-- DATA SUPPLIED follows --

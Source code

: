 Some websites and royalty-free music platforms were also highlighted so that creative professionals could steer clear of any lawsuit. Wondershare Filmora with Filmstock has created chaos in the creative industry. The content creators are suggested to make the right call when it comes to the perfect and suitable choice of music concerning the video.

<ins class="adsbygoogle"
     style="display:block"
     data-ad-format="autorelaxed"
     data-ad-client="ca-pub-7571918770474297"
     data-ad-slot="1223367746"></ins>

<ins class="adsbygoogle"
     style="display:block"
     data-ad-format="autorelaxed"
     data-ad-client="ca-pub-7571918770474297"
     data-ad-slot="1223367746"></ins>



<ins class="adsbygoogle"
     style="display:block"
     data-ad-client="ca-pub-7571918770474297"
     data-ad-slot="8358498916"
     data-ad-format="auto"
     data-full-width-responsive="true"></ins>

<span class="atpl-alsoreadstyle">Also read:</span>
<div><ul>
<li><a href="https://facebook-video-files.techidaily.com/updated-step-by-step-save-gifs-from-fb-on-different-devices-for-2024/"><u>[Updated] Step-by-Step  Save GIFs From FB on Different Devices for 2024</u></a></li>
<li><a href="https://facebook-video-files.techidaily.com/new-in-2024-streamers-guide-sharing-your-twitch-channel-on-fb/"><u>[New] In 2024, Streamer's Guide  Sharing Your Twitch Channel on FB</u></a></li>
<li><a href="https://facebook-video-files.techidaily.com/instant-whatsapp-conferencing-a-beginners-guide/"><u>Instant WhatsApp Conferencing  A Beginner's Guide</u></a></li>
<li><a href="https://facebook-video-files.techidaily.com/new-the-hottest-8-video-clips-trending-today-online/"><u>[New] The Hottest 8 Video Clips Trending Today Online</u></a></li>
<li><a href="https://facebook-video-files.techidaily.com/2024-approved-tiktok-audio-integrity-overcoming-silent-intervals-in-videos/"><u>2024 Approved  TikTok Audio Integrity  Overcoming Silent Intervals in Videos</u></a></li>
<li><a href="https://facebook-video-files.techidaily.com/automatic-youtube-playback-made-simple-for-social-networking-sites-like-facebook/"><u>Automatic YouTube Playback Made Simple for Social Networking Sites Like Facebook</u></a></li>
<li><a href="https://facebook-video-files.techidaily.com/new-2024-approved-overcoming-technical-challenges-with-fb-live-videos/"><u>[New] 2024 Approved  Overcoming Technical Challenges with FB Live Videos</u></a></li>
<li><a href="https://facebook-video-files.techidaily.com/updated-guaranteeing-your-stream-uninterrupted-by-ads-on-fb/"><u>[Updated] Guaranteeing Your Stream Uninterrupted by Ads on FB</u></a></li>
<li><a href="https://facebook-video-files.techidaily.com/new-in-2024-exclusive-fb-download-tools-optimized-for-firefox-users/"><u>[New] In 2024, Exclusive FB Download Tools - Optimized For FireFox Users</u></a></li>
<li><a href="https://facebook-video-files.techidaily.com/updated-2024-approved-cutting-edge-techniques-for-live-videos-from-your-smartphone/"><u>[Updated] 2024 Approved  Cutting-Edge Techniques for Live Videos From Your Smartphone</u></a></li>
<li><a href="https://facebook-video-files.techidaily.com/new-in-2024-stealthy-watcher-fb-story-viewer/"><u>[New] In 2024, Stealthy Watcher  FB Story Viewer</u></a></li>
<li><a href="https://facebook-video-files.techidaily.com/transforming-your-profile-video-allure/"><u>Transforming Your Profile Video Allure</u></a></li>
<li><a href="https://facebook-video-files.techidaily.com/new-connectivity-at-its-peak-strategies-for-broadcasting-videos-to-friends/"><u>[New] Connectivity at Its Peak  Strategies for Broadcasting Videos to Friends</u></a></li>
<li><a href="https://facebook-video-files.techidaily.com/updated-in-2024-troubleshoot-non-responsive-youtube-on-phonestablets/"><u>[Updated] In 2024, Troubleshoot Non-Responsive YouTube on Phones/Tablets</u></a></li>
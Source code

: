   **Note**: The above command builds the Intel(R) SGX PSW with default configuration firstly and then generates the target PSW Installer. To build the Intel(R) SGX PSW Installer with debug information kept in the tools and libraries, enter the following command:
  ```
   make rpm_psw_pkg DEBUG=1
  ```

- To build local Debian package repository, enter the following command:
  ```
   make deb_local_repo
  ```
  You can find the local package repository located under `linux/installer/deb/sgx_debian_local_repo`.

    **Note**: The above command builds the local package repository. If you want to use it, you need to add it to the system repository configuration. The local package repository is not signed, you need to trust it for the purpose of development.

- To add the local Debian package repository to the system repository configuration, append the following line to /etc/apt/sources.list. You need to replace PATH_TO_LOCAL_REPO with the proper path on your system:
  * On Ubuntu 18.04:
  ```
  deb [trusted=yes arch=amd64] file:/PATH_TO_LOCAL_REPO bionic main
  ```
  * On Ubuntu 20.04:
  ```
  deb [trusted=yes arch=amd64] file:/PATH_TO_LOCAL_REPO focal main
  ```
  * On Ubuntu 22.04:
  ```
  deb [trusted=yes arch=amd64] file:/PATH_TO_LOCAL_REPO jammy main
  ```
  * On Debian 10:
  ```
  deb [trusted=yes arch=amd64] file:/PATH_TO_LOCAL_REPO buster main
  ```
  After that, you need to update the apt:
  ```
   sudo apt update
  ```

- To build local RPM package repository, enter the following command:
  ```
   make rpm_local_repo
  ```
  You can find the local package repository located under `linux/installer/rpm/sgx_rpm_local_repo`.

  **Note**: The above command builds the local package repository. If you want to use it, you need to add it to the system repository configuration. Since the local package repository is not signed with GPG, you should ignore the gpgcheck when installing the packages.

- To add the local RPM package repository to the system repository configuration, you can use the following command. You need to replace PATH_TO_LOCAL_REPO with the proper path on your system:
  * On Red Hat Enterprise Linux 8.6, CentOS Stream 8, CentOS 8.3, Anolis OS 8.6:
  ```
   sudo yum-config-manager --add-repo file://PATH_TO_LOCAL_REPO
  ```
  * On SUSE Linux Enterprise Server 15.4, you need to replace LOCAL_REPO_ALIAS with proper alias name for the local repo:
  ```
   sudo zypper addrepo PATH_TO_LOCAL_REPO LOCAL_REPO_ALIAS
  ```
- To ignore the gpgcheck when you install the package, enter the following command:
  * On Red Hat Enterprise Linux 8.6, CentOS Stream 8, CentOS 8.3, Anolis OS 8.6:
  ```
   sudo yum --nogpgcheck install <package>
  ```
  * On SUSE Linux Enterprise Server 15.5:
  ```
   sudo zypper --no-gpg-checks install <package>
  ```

-- DATA SUPPLIED concluded --

List the lines of the records where "configuration" occurs.

**ANSWER TO THIS EXERCISE:**
:   **Note**: The above command builds the Intel(R) SGX PSW with default configuration firstly and then generates the target PSW Installer. To build the Intel(R) SGX PSW Installer with debug information kept in the tools and libraries, enter the following command:
    **Note**: The above command builds the local package repository. If you want to use it, you need to add it to the system repository configuration. The local package repository is not signed, you need to trust it for the purpose of development.
- To add the local Debian package repository to the system repository configuration, append the following line to /etc/apt/sources.list. You need to replace PATH_TO_LOCAL_REPO with the proper path on your system:
  **Note**: The above command builds the local package repository. If you want to use it, you need to add it to the system repository configuration. Since the local package repository is not signed with GPG, you should ignore the gpgcheck when installing the packages.
- To add the local RPM package repository to the system repository configuration, you can use the following command. You need to replace PATH_TO_LOCAL_REPO with the proper path on your system:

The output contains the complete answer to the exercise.